Ruth Rendell is admirable on several accounts. As an auto-didact, she has a range of vocabulary and the breadth of erudition that many of her Oxford-educated peers do not possess. She is 80 years old, but this prolific writer keeps releasing new books on a regular basis. The great changes that have taken place in our Western societies over the last 50 years and the incapacity of many people to adapt to said changes form one of Rendell’s favorite topics. Still, this writer who was born in 1930 has an astonishing understanding of today’s realities. In my favorite novel by Rendell ever, 13 Steps Down, she created a memorable character of Gwendolen Chawcer, an elderly bookish spinster who is terrified of “new-fangled” (her favorite word) devices such as computers and microwaves. Even though Rendell understands how terrifying modern reality can be to older people, she seems to have a perfect grasp of today’s modes of existence.
Her most recent novel* Tigerlily’s Orchids (Import Edition) Hardback is not Ruth Rendell’s best work but it’s still a joy to read. The book is light on mystery. You pretty much know exactly what’s going to happen, and there is little (if any) suspense.

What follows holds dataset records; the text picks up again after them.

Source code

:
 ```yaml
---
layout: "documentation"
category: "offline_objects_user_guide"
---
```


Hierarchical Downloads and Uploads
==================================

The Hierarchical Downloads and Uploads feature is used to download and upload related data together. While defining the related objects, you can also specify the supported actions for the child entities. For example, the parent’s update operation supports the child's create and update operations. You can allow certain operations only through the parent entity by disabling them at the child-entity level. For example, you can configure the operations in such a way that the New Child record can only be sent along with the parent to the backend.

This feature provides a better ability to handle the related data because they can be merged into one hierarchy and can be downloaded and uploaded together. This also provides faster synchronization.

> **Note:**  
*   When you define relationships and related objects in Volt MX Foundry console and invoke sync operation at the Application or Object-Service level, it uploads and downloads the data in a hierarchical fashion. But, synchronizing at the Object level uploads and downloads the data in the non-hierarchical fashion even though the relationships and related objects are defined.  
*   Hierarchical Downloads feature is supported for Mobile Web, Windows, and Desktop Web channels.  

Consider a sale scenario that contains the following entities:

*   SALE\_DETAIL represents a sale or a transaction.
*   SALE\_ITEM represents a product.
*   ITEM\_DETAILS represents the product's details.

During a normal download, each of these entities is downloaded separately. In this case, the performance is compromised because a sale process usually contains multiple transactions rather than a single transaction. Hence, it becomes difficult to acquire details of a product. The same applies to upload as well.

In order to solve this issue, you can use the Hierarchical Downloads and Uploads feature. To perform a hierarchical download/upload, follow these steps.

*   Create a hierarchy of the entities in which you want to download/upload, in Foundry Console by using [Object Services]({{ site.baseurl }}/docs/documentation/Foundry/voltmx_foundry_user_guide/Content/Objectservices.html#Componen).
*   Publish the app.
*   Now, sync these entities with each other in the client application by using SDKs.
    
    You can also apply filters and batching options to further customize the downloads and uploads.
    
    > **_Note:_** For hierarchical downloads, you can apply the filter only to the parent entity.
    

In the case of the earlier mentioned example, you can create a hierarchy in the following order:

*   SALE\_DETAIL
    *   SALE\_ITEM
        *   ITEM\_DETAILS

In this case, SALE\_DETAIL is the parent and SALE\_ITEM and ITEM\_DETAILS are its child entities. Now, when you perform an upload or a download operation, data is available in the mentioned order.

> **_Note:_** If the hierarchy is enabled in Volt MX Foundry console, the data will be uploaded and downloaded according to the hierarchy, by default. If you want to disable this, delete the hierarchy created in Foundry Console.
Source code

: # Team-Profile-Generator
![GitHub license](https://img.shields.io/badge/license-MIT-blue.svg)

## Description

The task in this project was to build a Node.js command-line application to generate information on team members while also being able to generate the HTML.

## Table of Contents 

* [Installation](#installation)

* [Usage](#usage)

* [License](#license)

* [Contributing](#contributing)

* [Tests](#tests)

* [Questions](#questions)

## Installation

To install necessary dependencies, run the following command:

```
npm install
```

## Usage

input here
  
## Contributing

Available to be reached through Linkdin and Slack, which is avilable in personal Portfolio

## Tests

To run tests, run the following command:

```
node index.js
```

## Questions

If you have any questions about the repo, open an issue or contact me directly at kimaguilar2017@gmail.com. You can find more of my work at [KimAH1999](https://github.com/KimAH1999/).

The strength of Tigerlily’s Orchids (as well as of this writer’s entire corpus of work) lies
in Rendell’s gift of creating delightfully quirky characters who are weird in most endearing ways. I am usually horrible with characters’ names (which, believe me, is a huge problem for a literary critic.) You can see me engrossed in a book and ask me what the names of the protagonists are, and more often than not I will not be able to say. Ruth Rendell, however, is so good at creating memorable characters that even my unreliable memory always retains their names.
What I like the most about Rendell’s books is her skill in taking any minor quirk in a character’s personality and demonstrate how this touch of strangeness can gradually develop into full blown insanity, taking this character along some very dangerous paths. I might be projecting here, but I believe that everybody has this little place within them that houses some uncanny oddity, some little spot of the bizarre, some minor obsession. We keep it under control – for the most part – but it’s very pleasurable to imagine it unleashed, they way it is in Rendell’s books. I have read interviews with Ruth Rendell and I have no idea where this proper and quite sheltered older lady** found her deep knowledge of the darker side of human psyche. Still, nobody writing today describes a gradual slippage into insanity better than Rendell.

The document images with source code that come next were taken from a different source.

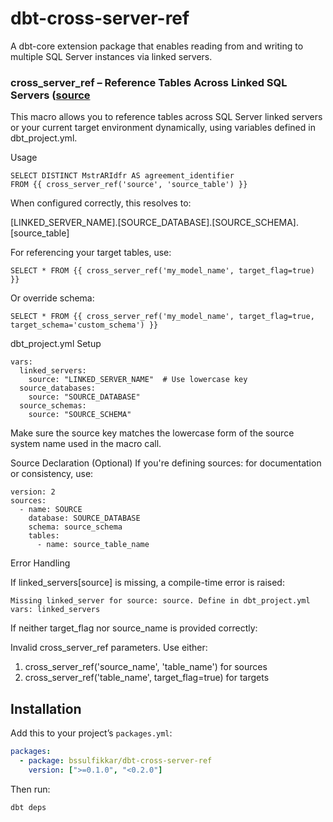 # dbt-cross-server-ref
A dbt-core extension package that enables reading from and writing to multiple SQL Server instances via linked servers.

### cross_server_ref – Reference Tables Across Linked SQL Servers ([source](macros/cross_server_ref.sql)
This macro allows you to reference tables across SQL Server linked servers or your current target environment dynamically, using variables defined in dbt_project.yml.

Usage

```
SELECT DISTINCT MstrARIdfr AS agreement_identifier
FROM {{ cross_server_ref('source', 'source_table') }}
```
When configured correctly, this resolves to:


[LINKED_SERVER_NAME].[SOURCE_DATABASE].[SOURCE_SCHEMA].[source_table]

For referencing your target tables, use:

```
SELECT * FROM {{ cross_server_ref('my_model_name', target_flag=true) }}
```

Or override schema:

```
SELECT * FROM {{ cross_server_ref('my_model_name', target_flag=true, target_schema='custom_schema') }}
```

dbt_project.yml Setup

```
vars:
  linked_servers:
    source: "LINKED_SERVER_NAME"  # Use lowercase key
  source_databases:
    source: "SOURCE_DATABASE"
  source_schemas:
    source: "SOURCE_SCHEMA"
```
Make sure the source key matches the lowercase form of the source system name used in the macro call.

Source Declaration (Optional)
If you're defining sources: for documentation or consistency, use:

```
version: 2
sources:
  - name: SOURCE
    database: SOURCE_DATABASE
    schema: source_schema
    tables:
      - name: source_table_name
```

Error Handling

If linked_servers[source] is missing, a compile-time error is raised:
```
Missing linked_server for source: source. Define in dbt_project.yml vars: linked_servers
```
If neither target_flag nor source_name is provided correctly:


Invalid cross_server_ref parameters. Use either:
1. cross_server_ref('source_name', 'table_name') for sources
2. cross_server_ref('table_name', target_flag=true) for targets

##  Installation

Add this to your project’s `packages.yml`:

```yaml
packages:
  - package: bssulfikkar/dbt-cross-server-ref
    version: [">=0.1.0", "<0.2.0"]
```

Then run:

```
dbt deps
```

If there is a Rendell fan among my readers, please make yourself known. I have tried foisting Rendell’s books on everybody around me but, somehow, I can’t find a true lover of Rendell’s books among people I know.
* Rendell’s The Vault is scheduled to appear in 2011 to the delight of her fans all over the world.
** Rendell is also a very kind human being. When I was a teenager in Ukraine, I wrote her a letter to express my admiration of her novels, and she responded with a long letter and a gift of books. It was next to impossible to find new Enlgish-language books in my country at that time, so this gift was priceless to me.